North Korea’s new midget submarines feature torpedo launch tubes, according to South Korean intelligence sources, suggesting that the North is planning more torpedo strikes.
According to sources, satellite imagery examined by South Korean and U.S. intelligence officials have shown 4-meter-long (13.1 feet) torpedo launch tubes attached to North Korea’s new line of “Daedong-B” mini-submarines. Intelligence authorities from both countries had suspected that satellite images showed launch tubes attached to the submersibles. An intelligence tip later confirmed that they were for lightweight torpedoes.
The Daedong-B model is said to be 17 meters long, 4 meters wide and 2.2 meters high. One special characteristic of the midget submarine, intelligence sources said, is the rear of the vessel, which is shaped like a ramp to easily enable agents to get on and off.
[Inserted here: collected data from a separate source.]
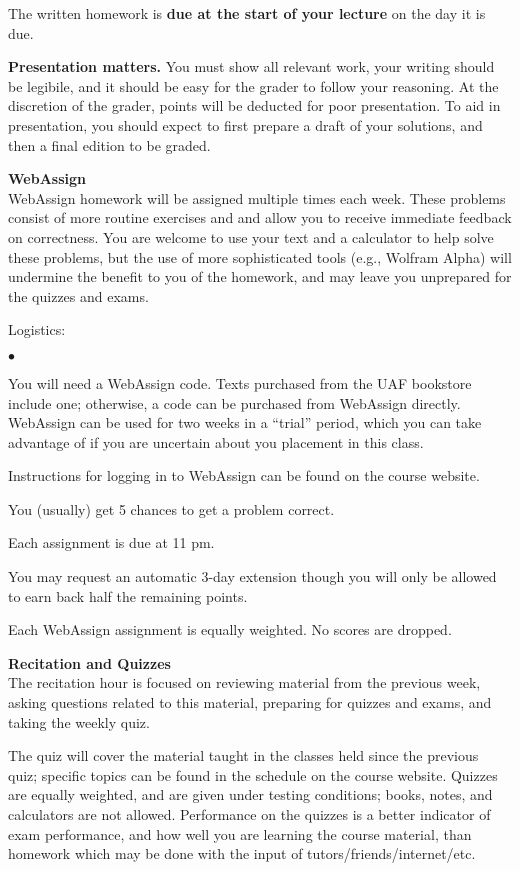 \documentclass[12pt]{article}
\renewcommand{\emph}[1]{\textsf{\textbf{#1}}}
\newcommand{\localhead}[1]{\par\smallskip\textbf{#1}\nobreak\\}%
\def\heading#1{\localhead{\large\emph{#1}}}
\def\subheading#1{\localhead{\emph{#1}}}
\newenvironment{clist}%
{\bgroup\parskip 0pt\begin{list}{$\bullet$}{\partopsep 4pt\topsep 0pt\itemsep -2pt}}%
{\end{list}\egroup}%
\begin{document}
The written homework is \textbf{due at the start of your lecture} 
on the day it is due.

\textbf{Presentation matters.} You must show all relevant work, your writing
should be legibile, and it should be easy for the grader to follow
your reasoning. At the discretion of the grader, points will be deducted 
for poor presentation.  To aid in presentation, you should expect
to first prepare a draft of your solutions, and then a final edition to
be graded.

\subheading{WebAssign} 
WebAssign homework will be assigned multiple times each week. These problems consist of more routine exercises and and allow
you to receive immediate feedback on correctness.  You are welcome
to use your text and a calculator to help solve these problems, but
the use of more sophisticated tools (e.g., Wolfram Alpha) will undermine
the benefit to you of the homework, and may leave you unprepared for
the quizzes and exams.

Logistics:

\begin{clist}
\item You will need a WebAssign code.  Texts purchased from the UAF 
bookstore include one; otherwise, a code can be purchased from
WebAssign directly. WebAssign can be used for two weeks in a ``trial''
period, which you can take advantage of if you are uncertain about
you placement in this class.
\item Instructions for logging in to WebAssign can be found on the course website.
\item You (usually) get 5 chances to get a problem correct. 
\item Each assignment is due at 11 pm. 
\item You may request an automatic 3-day extension though you will only be allowed to earn back half the remaining points. 
\item Each WebAssign assignment is equally weighted. No scores are dropped.
\end{clist}

\heading{Recitation and Quizzes}
The recitation hour is focused on reviewing material from the previous week, asking questions related to this material, preparing for quizzes and exams, and taking the weekly quiz.

The quiz will cover the material taught in the classes held since the previous quiz; specific topics can be found in the schedule on the course website.  Quizzes are equally weighted, and are given under testing conditions; books, notes, and calculators are not allowed.  Performance on the quizzes is a better indicator of exam performance, and how well you are learning the course material, than homework which may be done with the input of tutors/friends/internet/etc.
\end{document}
North Korea has also been holding exercises with the new submarines.
“Intense military exercises with the midget submarines were conducted by North Korea in July and recently while South Korean and U.S. troops were holding joint exercises,” a South Korean intelligence official said, adding that the drills were aimed against South Korean vessels.
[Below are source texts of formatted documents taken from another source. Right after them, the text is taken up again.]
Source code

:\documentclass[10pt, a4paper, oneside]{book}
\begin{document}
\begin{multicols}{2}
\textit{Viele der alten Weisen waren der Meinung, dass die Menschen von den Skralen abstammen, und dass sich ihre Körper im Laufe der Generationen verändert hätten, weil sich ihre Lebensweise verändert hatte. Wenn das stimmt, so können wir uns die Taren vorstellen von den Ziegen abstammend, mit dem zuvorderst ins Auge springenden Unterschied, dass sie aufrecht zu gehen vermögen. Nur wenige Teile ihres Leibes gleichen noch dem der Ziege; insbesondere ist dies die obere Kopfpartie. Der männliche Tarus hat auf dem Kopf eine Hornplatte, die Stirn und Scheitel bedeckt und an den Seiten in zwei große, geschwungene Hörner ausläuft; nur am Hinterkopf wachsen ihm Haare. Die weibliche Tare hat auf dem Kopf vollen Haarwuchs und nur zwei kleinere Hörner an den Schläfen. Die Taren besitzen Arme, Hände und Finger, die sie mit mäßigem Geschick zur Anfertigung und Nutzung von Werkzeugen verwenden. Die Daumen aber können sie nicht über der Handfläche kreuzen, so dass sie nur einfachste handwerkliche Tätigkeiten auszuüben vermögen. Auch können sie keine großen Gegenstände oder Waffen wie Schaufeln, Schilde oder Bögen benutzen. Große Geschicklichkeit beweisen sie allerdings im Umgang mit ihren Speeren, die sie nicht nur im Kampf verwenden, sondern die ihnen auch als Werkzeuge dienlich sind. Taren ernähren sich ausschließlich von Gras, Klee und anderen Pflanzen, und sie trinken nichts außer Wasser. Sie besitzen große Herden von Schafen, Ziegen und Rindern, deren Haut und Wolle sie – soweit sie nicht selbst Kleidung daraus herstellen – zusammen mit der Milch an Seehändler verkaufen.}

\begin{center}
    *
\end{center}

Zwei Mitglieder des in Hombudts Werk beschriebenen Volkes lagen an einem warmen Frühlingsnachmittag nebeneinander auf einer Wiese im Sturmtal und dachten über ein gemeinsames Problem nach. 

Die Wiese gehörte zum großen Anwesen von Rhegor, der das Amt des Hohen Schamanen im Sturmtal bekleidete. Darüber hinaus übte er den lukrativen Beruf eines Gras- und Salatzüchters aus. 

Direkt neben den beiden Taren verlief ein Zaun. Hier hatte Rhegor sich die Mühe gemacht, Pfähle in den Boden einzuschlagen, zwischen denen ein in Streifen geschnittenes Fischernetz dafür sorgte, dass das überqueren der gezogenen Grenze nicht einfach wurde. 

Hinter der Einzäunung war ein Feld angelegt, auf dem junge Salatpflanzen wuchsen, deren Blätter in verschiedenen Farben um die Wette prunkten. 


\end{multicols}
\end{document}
Based on the evidence, intelligence authorities believe North Korea is now capable of carrying out attacks with its mini-submarines, along with its Yono class submersibles, which the South Korean government believes the North used to sink the Cheonan in March.
North Korea has not made any direct threats to attack the South with its torpedoes since March, which it did on a regular basis before the sinking of the South Korean warship Cheonan.
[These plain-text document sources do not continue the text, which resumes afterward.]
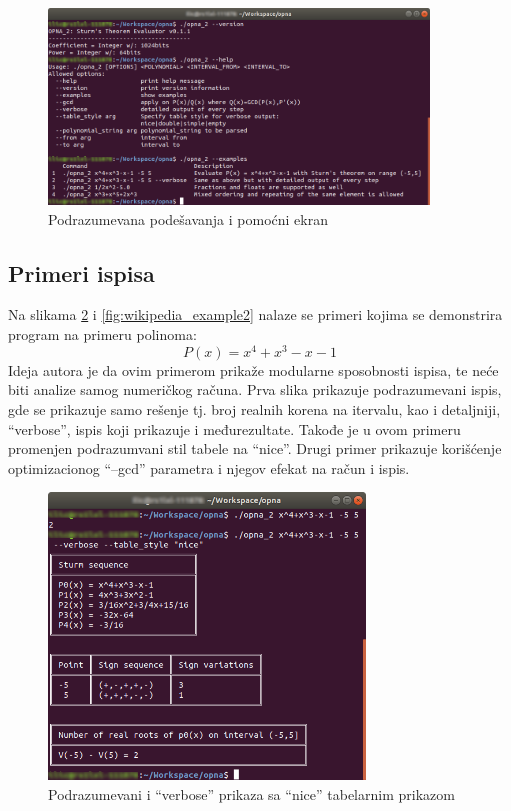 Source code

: \documentclass[a4paper,10pt]{article}
\begin{document}
\begin{figure}[h]
\begin{center}
\includegraphics[width=0.9\textwidth]{version.png}
\caption{Podrazumevana podešavanja i pomoćni ekran}
\label{fig:version}
\end{center}
\end{figure}

\subsection{Primeri ispisa}

Na slikama \ref{fig:wikipedia_example1} i \ref{fig:wikipedia_example2} nalaze se primeri kojima se demonstrira program na primeru polinoma: 
\[P(x)=x^4+x^3-x-1\] 
Ideja autora je da ovim primerom prikaže modularne sposobnosti ispisa, te neće biti analize samog numeričkog računa. 
Prva slika prikazuje podrazumevani ispis, gde se prikazuje samo rešenje tj. broj realnih korena na itervalu, kao i detaljniji, ``verbose'', ispis koji prikazuje i međurezultate. Takođe je u ovom primeru promenjen podrazumvani stil tabele na ``nice''. Drugi primer prikazuje korišćenje optimizacionog ``--gcd'' parametra i njegov efekat na račun i ispis.

\begin{figure}
\begin{center}
\includegraphics[width=0.75\textwidth]{wikipedia_example1.png}
\caption{Podrazumevani i ``verbose'' prikaza sa ``nice'' tabelarnim prikazom}
\label{fig:wikipedia_example1}
\end{center}
\end{figure}
\end{document}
However, North Korea’s preference for torpedoes is well-known, and they have been the weapons of choice for Kim Il Sung and Kim Jong-il.
In April 2007, North Korea’s state broadcaster Korean Central Television (KCTV) showed Kim Jong-il instructing marines in a military drill involving torpedoes. The “Dear Leader” was reported to have “laughed with vigor” and immensely approved the torpedo training. Kim was said to have mounted a torpedo-equipped submarine himself and “went out to the wild seas” with the seamen.
North Korean propaganda claims that its torpedo boats sunk the U.S.S. Baltimore in 1950, although the U.S. battleship was never deployed in the Korean War. On the day cited by North Korea for the attack, the U.S.S. Juneau and two British warships destroyed several North Korean torpedo boats escorting supply vessels without any significant return fire from the North Koreans.